**Input data**

*** Begin section ***

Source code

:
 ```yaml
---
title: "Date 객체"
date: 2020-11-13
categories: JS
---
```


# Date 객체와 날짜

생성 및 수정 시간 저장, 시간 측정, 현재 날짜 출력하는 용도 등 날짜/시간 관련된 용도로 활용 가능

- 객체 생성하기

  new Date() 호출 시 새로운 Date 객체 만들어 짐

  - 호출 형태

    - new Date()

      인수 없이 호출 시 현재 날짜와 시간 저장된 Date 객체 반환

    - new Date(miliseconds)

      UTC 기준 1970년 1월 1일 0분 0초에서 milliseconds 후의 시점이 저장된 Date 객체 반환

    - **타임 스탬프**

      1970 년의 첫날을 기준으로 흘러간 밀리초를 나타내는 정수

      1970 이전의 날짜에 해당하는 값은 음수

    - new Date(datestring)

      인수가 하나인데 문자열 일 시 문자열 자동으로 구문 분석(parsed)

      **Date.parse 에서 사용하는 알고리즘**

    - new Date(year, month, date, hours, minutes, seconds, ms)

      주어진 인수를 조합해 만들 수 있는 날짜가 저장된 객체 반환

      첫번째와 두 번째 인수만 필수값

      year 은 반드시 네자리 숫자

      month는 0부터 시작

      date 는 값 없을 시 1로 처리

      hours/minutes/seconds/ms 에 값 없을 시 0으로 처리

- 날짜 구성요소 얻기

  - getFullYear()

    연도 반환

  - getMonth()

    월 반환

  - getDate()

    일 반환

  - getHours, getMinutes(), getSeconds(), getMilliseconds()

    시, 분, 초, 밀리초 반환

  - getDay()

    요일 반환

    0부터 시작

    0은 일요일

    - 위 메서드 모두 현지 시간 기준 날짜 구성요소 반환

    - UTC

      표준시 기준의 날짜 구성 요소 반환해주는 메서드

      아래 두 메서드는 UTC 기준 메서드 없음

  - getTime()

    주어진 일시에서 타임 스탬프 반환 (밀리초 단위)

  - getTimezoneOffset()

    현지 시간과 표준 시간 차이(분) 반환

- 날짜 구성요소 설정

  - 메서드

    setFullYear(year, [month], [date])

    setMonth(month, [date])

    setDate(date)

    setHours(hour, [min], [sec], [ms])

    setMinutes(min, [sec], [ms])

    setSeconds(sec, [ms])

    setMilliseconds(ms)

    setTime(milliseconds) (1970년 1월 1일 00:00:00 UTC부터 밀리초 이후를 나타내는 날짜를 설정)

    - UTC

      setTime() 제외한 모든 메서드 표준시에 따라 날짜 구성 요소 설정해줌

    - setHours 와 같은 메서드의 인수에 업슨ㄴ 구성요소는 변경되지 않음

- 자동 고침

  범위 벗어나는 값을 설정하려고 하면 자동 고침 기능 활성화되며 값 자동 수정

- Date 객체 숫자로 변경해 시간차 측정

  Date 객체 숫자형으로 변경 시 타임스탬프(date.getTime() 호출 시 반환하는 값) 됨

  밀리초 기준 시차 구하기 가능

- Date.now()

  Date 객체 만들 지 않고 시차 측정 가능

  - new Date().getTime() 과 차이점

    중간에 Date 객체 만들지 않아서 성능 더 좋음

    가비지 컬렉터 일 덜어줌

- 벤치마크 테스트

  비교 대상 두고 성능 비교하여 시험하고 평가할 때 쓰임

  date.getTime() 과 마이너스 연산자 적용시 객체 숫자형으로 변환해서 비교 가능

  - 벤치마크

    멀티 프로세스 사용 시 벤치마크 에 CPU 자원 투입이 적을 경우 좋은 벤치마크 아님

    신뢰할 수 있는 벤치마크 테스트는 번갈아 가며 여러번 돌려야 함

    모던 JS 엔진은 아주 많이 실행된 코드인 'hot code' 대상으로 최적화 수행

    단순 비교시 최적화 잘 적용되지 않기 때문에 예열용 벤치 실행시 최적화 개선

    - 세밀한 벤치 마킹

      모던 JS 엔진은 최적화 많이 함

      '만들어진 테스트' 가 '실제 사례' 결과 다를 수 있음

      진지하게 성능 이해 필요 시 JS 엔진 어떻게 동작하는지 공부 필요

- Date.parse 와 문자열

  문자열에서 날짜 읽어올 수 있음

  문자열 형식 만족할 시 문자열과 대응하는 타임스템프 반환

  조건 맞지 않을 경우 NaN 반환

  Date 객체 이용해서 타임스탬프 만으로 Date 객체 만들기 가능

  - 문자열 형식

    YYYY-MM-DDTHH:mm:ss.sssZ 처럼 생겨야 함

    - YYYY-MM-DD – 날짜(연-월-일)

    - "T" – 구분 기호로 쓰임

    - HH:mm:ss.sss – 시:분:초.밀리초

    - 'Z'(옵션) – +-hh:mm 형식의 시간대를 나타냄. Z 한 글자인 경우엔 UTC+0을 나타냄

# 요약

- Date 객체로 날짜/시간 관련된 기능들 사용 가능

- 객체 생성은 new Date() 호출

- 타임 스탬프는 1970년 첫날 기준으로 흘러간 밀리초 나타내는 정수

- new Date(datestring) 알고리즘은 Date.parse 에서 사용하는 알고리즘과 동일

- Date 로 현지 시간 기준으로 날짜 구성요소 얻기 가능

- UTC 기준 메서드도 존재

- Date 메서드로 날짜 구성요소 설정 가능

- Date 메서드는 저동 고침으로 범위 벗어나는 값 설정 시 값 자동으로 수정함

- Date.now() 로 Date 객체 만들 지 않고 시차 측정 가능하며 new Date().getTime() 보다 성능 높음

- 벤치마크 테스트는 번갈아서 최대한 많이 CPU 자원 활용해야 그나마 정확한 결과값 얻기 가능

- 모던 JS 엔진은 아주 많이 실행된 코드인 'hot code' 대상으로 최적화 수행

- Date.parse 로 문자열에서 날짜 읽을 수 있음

*** End section ***

**Work to complete**
Each line that contains the string "자동으로" should be copied from the data above.

**Your response**
      인수가 하나인데 문자열 일 시 문자열 자동으로 구문 분석(parsed)
- Date 메서드는 저동 고침으로 범위 벗어나는 값 설정 시 값 자동으로 수정함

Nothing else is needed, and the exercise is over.